Check each line of the data for "Thus" and select those that have it.

[Document images with source code]

==================================================

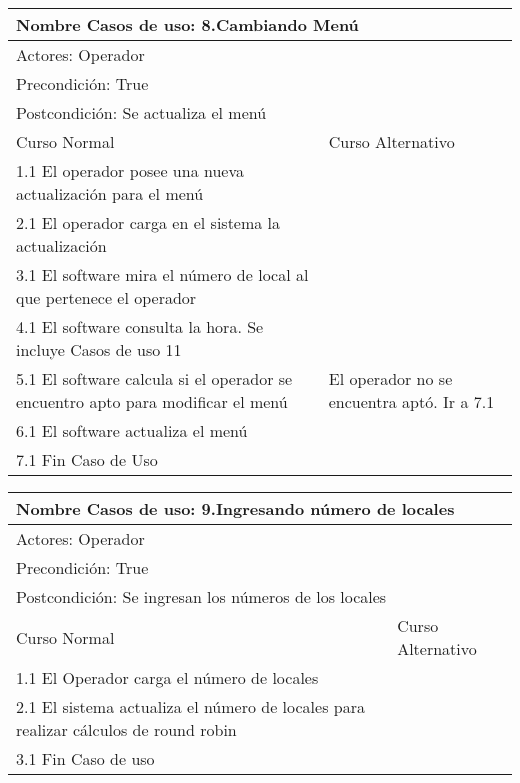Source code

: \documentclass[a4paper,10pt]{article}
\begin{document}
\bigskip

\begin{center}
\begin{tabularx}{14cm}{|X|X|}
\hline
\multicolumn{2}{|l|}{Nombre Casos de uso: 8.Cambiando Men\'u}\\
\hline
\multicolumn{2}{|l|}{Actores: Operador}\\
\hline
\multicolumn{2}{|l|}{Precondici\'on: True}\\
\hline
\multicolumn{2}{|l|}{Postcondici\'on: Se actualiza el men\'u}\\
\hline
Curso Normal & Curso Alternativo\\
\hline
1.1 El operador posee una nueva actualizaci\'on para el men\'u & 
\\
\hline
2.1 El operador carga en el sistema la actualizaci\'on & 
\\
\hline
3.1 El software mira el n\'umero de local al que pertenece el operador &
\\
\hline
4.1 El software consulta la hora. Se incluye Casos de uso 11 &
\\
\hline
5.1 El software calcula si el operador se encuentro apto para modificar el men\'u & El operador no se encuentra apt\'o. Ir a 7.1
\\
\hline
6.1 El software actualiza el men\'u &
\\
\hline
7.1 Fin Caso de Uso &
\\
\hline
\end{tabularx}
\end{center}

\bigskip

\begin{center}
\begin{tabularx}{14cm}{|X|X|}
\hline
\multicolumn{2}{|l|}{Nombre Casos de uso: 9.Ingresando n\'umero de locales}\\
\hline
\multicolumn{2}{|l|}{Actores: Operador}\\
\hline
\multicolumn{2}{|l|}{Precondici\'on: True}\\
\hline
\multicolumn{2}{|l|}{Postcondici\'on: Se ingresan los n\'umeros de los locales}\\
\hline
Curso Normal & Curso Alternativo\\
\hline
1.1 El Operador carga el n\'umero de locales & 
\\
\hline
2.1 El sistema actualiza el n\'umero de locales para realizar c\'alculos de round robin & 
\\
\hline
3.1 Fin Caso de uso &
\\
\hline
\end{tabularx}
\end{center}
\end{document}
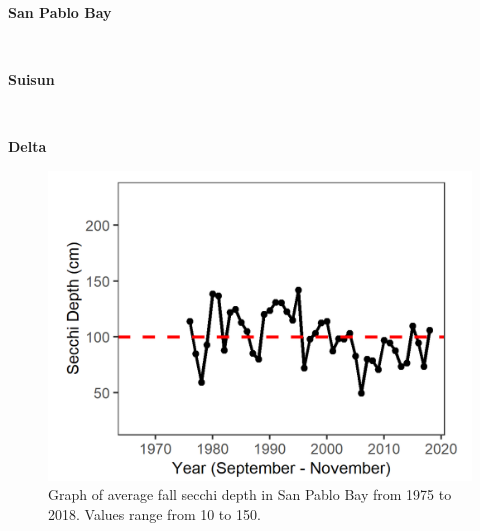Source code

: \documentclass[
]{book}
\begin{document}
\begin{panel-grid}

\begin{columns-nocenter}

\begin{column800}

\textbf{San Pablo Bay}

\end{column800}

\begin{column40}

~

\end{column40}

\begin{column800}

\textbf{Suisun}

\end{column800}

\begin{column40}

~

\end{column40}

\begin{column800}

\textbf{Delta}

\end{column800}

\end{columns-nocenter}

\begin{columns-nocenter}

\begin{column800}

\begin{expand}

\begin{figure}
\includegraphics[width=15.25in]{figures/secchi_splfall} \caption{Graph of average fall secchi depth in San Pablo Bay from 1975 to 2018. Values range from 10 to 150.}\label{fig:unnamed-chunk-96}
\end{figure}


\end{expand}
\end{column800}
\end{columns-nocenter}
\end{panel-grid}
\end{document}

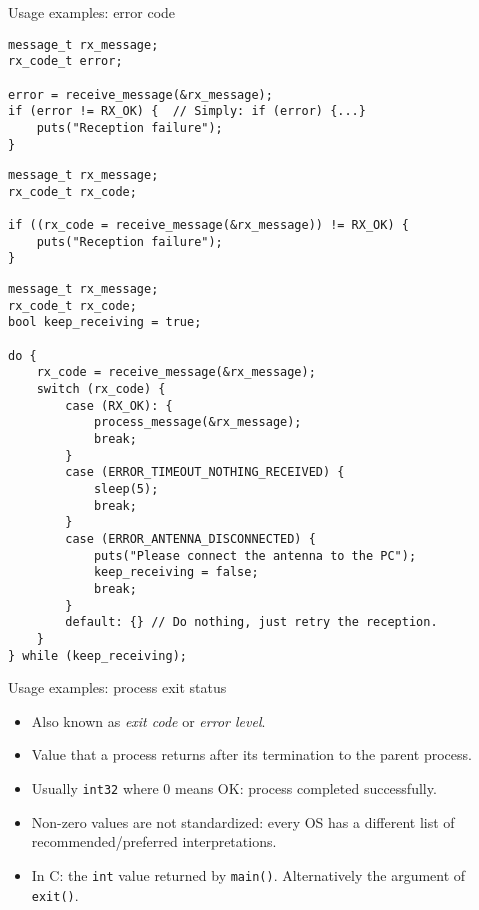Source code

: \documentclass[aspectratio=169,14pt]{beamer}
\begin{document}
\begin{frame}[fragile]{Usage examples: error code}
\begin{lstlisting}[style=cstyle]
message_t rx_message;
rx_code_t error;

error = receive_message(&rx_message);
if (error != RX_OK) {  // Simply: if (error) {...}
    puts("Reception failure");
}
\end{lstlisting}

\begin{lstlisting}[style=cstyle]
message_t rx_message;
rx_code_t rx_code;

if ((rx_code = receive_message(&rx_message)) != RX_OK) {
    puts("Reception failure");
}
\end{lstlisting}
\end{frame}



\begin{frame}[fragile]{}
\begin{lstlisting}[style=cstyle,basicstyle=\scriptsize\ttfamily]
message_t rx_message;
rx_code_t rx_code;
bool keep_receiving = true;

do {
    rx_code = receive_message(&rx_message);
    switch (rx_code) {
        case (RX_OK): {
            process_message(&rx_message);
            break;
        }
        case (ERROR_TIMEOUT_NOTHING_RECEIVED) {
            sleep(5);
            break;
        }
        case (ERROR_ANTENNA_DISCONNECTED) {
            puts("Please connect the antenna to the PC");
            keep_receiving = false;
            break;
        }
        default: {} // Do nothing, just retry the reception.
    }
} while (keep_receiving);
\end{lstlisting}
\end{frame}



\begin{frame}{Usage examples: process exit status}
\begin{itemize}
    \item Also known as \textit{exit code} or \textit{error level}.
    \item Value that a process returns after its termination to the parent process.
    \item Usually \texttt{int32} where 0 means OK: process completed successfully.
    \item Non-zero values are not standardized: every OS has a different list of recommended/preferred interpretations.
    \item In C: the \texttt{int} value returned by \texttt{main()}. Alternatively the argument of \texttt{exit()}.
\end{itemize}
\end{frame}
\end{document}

==================================================

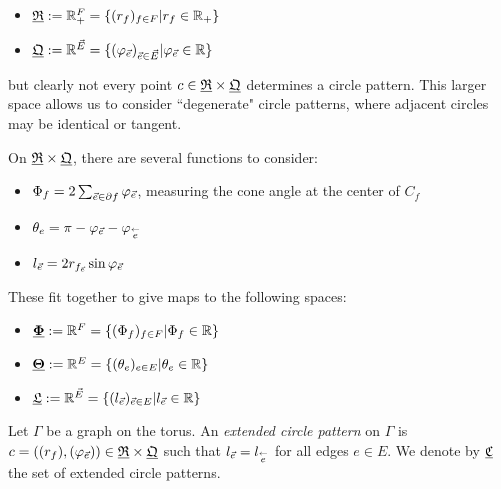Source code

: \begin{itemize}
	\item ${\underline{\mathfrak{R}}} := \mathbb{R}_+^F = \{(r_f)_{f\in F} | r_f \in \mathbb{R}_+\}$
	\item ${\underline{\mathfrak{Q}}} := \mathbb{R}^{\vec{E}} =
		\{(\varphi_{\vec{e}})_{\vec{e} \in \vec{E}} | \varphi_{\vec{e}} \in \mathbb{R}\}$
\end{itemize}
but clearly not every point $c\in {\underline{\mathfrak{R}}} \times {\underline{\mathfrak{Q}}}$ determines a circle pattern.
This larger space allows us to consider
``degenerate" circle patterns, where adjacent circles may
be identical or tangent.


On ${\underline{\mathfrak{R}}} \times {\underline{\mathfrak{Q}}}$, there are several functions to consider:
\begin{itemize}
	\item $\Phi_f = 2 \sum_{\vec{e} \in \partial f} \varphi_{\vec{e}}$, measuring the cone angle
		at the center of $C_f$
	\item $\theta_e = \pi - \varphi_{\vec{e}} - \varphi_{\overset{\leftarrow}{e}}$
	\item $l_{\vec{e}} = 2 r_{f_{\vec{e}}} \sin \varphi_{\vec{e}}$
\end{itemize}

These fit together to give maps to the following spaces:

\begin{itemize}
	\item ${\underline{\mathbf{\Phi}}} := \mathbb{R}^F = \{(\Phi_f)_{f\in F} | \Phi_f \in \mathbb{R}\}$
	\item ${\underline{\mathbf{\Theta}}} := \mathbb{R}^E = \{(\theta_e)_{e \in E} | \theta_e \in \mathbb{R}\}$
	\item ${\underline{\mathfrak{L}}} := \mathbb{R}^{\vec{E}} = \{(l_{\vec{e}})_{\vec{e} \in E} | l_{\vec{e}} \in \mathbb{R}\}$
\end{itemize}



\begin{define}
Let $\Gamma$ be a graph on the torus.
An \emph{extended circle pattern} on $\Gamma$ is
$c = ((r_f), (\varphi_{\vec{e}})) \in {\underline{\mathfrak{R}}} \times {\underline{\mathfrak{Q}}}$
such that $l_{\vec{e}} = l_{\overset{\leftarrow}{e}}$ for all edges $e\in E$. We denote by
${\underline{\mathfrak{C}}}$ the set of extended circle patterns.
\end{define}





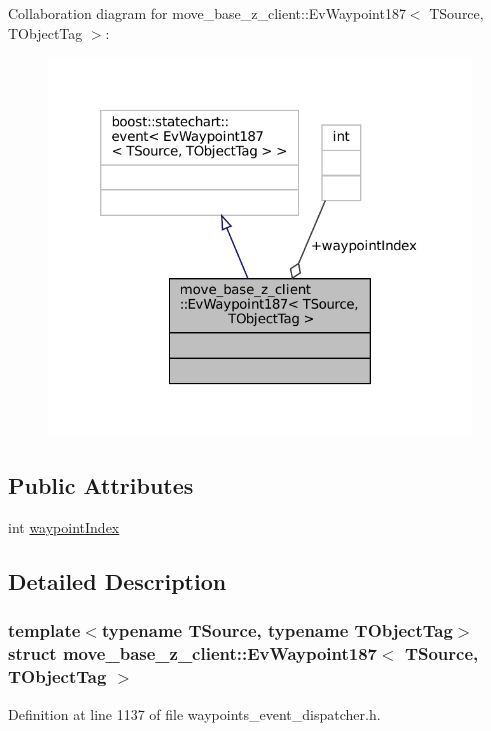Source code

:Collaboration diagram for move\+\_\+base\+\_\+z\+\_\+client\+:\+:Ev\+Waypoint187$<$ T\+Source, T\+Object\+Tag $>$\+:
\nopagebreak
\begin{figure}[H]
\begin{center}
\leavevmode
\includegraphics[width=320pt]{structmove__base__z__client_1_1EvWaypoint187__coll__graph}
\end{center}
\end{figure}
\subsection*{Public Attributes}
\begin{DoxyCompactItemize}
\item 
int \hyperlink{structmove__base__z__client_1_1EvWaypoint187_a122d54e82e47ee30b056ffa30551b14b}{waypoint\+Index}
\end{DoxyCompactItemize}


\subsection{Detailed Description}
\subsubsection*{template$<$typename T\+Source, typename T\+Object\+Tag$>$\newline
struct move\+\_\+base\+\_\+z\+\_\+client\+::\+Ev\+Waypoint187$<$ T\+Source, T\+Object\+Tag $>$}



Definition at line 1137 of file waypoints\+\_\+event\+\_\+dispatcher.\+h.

==================================================

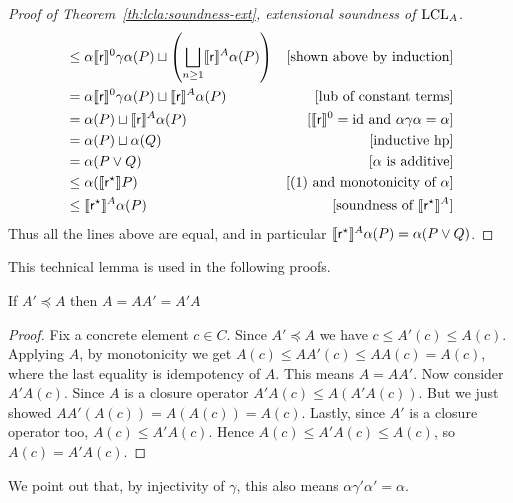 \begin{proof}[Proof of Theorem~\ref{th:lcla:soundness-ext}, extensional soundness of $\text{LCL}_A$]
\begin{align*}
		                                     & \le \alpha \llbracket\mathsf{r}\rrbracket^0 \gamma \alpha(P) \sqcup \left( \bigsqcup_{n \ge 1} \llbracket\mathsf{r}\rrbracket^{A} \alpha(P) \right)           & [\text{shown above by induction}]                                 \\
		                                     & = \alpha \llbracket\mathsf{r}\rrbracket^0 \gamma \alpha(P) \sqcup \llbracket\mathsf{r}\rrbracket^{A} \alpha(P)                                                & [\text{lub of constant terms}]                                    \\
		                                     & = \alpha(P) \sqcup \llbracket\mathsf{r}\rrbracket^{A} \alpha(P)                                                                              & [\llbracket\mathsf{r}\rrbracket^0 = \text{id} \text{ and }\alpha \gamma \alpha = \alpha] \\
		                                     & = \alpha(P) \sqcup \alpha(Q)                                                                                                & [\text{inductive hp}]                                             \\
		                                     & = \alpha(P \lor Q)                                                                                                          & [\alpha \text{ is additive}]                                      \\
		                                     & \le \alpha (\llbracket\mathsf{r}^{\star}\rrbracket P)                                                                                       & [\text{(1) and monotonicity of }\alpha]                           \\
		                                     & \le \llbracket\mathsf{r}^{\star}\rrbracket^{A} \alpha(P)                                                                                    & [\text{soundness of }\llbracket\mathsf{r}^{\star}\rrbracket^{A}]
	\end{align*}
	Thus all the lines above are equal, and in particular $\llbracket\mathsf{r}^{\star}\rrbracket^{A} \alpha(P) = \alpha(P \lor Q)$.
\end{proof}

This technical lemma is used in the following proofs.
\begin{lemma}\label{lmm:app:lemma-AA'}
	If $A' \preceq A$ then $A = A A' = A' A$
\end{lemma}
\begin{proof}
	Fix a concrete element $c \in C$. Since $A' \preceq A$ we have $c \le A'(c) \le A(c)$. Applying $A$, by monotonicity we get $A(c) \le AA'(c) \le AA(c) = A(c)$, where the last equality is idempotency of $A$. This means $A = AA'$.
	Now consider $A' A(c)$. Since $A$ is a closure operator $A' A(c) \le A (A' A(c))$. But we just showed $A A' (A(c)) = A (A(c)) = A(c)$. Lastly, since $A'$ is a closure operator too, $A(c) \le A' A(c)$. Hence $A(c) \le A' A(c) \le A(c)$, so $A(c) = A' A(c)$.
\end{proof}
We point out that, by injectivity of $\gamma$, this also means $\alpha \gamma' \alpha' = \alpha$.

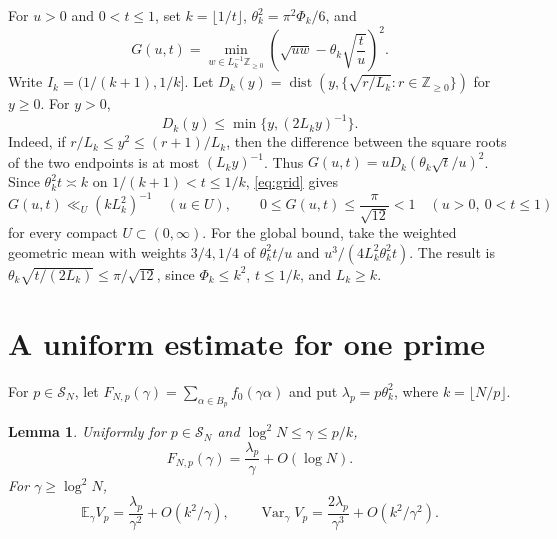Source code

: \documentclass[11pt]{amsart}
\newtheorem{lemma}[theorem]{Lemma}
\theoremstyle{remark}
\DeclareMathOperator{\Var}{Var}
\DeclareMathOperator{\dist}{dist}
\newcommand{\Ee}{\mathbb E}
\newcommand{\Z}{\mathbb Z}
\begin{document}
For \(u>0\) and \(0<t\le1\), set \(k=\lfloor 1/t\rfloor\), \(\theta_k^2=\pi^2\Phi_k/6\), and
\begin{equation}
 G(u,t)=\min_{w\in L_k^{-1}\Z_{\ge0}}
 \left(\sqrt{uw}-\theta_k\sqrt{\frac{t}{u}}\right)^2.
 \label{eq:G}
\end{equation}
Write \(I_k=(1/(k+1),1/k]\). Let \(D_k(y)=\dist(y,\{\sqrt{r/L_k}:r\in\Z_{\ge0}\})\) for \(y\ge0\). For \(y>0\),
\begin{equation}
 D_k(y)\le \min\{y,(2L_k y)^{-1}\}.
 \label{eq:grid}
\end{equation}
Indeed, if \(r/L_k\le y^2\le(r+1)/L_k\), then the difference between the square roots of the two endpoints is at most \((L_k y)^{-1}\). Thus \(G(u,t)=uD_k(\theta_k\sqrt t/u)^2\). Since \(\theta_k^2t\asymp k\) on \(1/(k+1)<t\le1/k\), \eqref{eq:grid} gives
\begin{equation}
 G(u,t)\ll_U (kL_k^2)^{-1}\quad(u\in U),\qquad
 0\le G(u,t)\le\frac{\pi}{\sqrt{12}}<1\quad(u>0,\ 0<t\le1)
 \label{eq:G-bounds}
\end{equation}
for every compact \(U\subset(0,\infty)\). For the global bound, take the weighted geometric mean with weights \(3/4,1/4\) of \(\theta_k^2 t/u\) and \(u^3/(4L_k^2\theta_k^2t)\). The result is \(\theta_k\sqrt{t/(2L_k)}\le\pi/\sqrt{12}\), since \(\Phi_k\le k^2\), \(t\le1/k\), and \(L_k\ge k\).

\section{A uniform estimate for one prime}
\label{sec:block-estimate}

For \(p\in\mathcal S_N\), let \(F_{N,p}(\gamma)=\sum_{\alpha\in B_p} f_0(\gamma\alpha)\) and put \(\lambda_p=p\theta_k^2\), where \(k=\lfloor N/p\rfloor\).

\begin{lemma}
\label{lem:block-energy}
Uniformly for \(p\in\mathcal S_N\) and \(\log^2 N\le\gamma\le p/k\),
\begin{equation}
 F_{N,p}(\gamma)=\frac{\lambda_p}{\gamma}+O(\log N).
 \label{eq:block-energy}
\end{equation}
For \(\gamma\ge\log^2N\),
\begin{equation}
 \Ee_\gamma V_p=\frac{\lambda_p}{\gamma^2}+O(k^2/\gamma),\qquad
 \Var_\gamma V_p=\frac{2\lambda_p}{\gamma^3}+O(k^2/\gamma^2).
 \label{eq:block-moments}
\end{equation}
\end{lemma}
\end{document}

==================================================

### REPLY
	Thus all the lines above are equal, and in particular $\llbracket\mathsf{r}^{\star}\rrbracket^{A} \alpha(P) = \alpha(P \lor Q)$.
Indeed, if \(r/L_k\le y^2\le(r+1)/L_k\), then the difference between the square roots of the two endpoints is at most \((L_k y)^{-1}\). Thus \(G(u,t)=uD_k(\theta_k\sqrt t/u)^2\). Since \(\theta_k^2t\asymp k\) on \(1/(k+1)<t\le1/k\), \eqref{eq:grid} gives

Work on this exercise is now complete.